Former racecar driver Patrick Shortle takes a rambling, 269-page journey through his life in Full Circle, and despite some stylistic shortcomings, it’s generally an entertaining ride.
Shortle was born in a post-war Britain still struggling to get on its feet, as was his family. They lived in a military hut when he was a child. His father left them, and Shortle’s early years were difficult, though not unhappy. After marrying, he started a successful plastering business before finding his true calling: motor racing.
Shortle gained some success and fame in several levels of racing: speedway bikes, Formula Fords, karts. He also worked as an instructor, a driver for racecar manufacturer Reynard Motorsport and a manager of Snetterton Motor Racing Circuit, a prestigious track in Norfolk, England. When he left racing in 2004, he returned to plastering – completing the “full circle” of the title – and re-established himself as a successful businessman.
At the outset of his autobiography, Shortle tells us that he has never written anything outside of an occasional birthday or Christmas card. Unfortunately, it shows. He writes in a meandering, stream-of-consciousness style, with sentence fragments, random abbreviations and capitalizations, and words often misused (“residence” instead of “residents,” “clime” instead of “climb,” a person “never new much” about something). He employs commas as though they pay a bonus: an epic 476-word sentence is peppered with 65 of them.
Despite these land mines, the book has an undeniable charm, largely because of his colorful language.

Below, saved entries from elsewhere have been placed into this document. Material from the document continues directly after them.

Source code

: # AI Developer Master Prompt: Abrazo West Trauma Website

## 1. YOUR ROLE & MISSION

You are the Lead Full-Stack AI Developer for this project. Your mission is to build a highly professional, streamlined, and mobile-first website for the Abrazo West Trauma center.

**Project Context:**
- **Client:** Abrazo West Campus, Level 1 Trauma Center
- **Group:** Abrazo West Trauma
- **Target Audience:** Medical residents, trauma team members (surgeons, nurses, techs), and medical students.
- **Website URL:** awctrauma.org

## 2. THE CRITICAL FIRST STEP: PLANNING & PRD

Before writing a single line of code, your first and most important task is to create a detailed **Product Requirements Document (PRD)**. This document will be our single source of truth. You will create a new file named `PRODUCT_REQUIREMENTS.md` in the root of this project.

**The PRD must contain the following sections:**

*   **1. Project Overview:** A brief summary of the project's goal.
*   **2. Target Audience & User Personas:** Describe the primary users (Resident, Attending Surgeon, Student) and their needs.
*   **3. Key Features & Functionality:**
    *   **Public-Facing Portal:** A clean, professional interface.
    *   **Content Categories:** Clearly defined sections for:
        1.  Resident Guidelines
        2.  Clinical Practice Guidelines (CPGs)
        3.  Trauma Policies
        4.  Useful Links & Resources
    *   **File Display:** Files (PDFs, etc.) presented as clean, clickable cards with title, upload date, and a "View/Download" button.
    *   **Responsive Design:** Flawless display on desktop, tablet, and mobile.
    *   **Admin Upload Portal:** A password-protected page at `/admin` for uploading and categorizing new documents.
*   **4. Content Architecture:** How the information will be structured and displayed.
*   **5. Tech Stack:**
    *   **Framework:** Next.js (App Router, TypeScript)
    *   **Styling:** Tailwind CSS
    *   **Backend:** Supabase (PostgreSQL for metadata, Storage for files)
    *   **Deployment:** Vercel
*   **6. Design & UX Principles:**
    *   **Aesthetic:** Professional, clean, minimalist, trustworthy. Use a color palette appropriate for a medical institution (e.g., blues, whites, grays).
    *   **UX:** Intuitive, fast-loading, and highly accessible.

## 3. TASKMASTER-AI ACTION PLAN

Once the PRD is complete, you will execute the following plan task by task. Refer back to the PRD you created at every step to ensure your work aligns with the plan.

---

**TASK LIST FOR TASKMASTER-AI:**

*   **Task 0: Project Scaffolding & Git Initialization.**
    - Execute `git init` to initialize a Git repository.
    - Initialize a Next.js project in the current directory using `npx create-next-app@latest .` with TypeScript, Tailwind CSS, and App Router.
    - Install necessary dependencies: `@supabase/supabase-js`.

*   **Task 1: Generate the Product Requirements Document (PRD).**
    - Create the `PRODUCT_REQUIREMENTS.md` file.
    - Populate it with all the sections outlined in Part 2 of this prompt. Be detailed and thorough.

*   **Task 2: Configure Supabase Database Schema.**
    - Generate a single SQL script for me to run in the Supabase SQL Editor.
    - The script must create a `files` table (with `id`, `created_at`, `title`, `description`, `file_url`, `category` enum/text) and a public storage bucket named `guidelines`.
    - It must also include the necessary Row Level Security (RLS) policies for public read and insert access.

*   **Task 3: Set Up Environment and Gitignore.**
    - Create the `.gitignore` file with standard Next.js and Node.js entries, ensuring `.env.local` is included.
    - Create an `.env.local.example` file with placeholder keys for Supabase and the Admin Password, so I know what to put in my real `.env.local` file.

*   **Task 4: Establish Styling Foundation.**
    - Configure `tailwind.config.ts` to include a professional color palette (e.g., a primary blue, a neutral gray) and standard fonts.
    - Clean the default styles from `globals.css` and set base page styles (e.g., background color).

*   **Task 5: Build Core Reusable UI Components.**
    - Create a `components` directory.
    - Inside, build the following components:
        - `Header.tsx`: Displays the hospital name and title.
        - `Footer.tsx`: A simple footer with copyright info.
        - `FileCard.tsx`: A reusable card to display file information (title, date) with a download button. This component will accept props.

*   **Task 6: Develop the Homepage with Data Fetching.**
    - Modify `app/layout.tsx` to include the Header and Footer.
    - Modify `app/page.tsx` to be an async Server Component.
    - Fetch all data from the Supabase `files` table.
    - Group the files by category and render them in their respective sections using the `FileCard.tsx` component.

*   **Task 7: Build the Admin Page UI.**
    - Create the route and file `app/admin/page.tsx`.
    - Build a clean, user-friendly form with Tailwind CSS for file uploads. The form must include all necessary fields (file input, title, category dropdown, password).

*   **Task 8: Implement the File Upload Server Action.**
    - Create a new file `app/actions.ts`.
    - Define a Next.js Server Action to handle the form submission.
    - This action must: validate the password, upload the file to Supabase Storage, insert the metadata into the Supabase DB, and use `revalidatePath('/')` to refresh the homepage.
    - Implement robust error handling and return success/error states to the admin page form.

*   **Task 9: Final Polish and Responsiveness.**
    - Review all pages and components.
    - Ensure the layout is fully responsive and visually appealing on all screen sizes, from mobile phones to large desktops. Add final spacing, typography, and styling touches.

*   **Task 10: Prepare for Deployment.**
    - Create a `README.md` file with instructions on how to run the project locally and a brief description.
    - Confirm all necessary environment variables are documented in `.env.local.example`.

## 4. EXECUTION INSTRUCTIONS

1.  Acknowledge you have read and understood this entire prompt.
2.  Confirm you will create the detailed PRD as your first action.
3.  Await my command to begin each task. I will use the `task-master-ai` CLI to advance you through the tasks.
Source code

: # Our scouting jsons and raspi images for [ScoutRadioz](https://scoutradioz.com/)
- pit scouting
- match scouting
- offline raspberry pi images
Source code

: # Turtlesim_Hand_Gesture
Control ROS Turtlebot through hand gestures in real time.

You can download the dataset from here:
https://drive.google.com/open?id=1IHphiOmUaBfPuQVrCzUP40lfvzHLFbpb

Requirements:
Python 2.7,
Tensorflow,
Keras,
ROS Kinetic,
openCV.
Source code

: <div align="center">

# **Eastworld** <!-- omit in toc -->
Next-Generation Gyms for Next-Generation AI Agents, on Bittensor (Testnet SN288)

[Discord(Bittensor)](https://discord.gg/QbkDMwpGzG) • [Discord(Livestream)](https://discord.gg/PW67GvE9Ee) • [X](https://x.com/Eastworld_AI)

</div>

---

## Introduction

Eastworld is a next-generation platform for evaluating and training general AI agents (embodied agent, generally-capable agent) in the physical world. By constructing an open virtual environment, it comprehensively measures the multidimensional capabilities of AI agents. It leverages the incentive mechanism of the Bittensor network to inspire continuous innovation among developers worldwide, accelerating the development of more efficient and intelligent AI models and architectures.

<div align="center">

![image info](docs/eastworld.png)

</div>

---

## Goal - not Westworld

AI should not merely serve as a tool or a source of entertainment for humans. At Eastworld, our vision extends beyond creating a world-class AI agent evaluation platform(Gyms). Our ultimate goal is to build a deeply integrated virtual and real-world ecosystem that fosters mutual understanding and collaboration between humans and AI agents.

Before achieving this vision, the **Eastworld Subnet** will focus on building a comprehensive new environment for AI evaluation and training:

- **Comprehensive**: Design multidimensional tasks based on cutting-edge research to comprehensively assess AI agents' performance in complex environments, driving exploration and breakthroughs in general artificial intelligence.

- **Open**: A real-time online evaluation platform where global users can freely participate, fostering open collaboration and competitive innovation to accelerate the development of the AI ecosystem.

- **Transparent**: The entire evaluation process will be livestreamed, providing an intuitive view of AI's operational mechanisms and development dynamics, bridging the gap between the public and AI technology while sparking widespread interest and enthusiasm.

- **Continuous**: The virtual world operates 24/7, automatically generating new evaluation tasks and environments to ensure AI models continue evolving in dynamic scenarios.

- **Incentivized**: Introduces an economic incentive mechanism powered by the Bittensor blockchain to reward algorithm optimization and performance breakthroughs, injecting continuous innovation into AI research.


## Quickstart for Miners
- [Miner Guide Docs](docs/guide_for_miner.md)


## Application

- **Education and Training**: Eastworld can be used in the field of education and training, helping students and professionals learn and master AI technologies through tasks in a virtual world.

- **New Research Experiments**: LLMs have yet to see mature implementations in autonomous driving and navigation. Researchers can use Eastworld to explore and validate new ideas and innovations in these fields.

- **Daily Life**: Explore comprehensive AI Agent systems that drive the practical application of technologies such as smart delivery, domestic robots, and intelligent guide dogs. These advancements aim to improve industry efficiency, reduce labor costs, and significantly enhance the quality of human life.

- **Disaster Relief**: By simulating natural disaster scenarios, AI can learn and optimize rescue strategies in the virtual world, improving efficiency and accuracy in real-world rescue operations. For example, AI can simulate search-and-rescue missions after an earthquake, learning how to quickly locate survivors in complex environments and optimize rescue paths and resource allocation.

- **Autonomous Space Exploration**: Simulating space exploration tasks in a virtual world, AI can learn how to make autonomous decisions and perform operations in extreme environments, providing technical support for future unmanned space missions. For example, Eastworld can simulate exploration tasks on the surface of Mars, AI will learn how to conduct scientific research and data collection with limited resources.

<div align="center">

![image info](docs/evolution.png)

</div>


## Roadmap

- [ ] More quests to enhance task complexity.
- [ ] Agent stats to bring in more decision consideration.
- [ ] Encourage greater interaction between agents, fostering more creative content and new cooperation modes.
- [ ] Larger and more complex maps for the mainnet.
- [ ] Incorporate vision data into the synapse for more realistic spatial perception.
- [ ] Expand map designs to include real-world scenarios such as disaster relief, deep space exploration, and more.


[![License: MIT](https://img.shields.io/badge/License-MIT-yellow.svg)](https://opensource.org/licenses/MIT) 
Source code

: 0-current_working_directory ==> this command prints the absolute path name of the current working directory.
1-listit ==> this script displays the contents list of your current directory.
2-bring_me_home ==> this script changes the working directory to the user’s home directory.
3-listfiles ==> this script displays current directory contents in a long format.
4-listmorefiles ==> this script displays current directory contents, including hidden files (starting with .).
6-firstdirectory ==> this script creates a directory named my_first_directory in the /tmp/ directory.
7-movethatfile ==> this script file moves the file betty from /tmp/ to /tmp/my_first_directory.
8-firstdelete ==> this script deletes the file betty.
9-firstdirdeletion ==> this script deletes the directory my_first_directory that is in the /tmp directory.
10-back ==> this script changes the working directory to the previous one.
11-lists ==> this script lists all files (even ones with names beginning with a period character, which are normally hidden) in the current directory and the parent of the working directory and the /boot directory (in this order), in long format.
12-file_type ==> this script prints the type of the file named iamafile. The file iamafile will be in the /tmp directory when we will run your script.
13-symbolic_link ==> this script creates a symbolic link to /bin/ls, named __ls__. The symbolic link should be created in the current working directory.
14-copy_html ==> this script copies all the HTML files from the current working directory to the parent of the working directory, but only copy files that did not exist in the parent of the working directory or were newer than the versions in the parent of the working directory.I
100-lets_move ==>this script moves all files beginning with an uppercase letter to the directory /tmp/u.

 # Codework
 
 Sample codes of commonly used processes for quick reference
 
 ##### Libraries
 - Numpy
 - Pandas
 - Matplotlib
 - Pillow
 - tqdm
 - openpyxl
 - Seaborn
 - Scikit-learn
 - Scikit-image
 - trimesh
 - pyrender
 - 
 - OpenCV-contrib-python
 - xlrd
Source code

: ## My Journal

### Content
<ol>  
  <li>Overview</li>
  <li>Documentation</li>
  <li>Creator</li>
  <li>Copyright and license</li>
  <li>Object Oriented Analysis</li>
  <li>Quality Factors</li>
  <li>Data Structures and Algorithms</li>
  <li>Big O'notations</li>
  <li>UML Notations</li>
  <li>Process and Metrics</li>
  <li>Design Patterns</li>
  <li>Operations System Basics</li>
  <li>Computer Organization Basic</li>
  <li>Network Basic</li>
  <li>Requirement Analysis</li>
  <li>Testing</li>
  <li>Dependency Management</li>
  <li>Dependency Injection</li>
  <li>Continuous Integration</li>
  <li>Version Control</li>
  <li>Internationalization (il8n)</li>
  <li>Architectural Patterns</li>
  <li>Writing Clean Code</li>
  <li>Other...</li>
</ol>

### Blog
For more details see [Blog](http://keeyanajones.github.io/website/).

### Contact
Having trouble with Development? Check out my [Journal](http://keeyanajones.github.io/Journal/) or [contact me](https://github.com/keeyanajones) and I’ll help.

When a plan goes bad, “everything went pear-shaped.” Eavesdropping becomes “I would earwig to get more information.” Putting something past one’s parents translates to “nobody ever twigged what we (were) up to.”
That sort of writing, along with his easygoing style, a fairly interesting life and his charming character, makes Full Circle a pleasant read for those who can get past the many mechanical issues.